(Records drawn from a dataset)
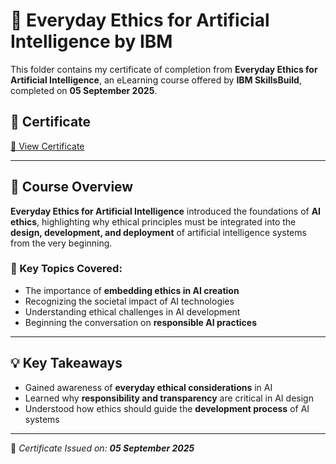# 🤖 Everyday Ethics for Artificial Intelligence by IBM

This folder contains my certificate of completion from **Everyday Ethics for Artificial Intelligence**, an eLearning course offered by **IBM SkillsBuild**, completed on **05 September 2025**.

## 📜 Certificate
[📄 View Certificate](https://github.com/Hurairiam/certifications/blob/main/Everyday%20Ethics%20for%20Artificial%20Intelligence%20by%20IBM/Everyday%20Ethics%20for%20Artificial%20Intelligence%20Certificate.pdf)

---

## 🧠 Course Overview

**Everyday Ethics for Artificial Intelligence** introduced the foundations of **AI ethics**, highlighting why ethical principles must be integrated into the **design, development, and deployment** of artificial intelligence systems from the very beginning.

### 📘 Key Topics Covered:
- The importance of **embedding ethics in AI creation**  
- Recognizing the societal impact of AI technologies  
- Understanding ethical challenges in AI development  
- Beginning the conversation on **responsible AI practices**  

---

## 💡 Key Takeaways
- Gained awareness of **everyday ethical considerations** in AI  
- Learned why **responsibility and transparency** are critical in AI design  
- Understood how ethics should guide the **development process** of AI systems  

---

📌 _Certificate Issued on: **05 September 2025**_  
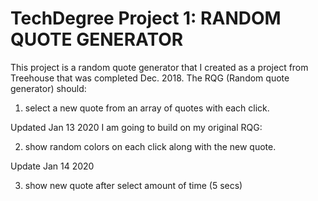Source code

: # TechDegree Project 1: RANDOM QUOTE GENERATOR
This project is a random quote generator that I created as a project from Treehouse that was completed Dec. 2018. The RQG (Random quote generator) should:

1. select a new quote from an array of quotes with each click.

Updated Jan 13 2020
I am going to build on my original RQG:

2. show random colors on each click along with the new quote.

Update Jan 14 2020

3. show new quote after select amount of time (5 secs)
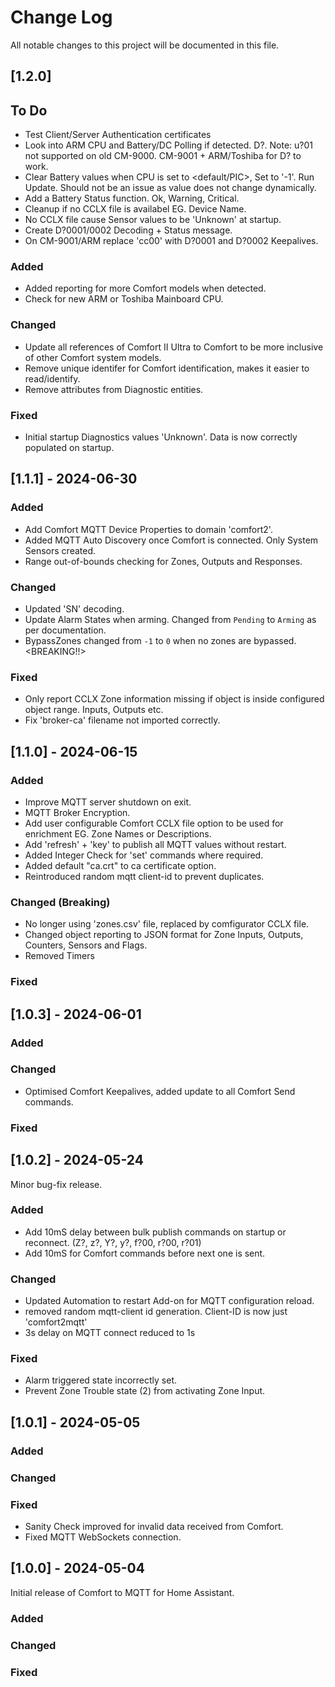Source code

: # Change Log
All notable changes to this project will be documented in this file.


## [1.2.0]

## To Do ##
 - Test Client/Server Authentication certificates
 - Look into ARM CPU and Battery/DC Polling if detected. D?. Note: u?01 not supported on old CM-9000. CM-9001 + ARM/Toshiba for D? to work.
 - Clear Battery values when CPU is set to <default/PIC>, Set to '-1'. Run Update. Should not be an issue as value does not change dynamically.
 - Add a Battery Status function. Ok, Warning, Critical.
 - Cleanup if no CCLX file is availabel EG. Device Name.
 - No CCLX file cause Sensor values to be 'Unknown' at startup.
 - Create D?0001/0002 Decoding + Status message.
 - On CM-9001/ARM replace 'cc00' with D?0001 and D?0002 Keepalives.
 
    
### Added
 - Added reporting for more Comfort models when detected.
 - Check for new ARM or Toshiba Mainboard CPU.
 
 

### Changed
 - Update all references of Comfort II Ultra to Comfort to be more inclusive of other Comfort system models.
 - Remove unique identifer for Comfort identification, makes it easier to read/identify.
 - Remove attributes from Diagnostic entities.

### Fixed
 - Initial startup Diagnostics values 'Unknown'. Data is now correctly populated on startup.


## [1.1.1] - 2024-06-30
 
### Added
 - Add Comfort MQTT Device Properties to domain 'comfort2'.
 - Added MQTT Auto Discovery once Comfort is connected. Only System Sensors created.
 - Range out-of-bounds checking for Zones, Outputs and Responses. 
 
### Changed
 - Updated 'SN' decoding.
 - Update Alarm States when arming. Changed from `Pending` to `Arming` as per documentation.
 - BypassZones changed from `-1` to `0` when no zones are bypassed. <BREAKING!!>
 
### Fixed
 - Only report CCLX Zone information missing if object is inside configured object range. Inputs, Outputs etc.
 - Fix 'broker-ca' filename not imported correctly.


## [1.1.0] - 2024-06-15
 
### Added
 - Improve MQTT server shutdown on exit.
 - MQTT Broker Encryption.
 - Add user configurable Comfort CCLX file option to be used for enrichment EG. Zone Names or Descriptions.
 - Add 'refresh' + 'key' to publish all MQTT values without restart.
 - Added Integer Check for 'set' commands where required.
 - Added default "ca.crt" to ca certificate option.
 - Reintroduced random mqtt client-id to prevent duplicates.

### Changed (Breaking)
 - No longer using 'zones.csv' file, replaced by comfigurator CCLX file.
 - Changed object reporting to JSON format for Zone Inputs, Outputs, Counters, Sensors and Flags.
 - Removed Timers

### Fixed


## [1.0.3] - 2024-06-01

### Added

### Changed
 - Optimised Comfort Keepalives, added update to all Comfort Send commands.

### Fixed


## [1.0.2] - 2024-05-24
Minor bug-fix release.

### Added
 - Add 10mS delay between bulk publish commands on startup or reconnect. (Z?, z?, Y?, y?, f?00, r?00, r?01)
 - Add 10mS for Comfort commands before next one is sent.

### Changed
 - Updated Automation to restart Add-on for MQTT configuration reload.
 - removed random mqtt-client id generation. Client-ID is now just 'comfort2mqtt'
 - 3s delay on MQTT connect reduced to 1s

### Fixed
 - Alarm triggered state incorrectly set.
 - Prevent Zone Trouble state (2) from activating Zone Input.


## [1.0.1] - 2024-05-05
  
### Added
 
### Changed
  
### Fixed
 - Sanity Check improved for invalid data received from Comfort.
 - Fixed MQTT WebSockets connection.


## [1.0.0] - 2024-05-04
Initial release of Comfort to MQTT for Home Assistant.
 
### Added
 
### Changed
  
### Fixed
...
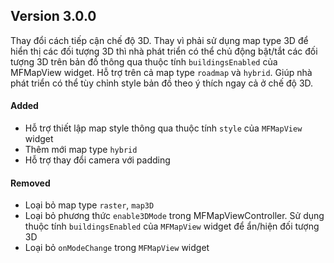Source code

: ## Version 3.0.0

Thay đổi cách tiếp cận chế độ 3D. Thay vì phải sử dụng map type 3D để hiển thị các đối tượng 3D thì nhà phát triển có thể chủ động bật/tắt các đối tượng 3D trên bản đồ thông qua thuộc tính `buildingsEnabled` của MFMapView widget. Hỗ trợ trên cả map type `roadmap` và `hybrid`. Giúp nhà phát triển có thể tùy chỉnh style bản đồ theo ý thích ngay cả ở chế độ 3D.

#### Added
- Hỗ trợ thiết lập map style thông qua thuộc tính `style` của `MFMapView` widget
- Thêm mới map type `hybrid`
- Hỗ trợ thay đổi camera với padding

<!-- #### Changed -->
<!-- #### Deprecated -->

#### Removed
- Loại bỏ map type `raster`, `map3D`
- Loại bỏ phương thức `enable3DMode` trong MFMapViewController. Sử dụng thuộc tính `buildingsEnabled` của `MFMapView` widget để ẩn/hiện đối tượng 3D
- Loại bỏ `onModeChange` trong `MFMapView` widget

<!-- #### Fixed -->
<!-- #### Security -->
...
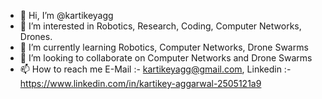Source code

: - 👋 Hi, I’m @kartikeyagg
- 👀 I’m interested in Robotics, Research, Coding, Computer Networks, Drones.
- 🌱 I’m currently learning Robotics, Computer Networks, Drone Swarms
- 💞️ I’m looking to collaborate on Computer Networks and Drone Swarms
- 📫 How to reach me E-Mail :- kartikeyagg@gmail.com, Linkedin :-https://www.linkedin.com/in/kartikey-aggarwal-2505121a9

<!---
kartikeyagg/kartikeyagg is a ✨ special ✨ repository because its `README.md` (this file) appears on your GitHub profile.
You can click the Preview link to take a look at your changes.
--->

To do – Report every line of the data in which "show" appears.

Answer box –
2. show random colors on each click along with the new quote.
3. show new quote after select amount of time (5 secs)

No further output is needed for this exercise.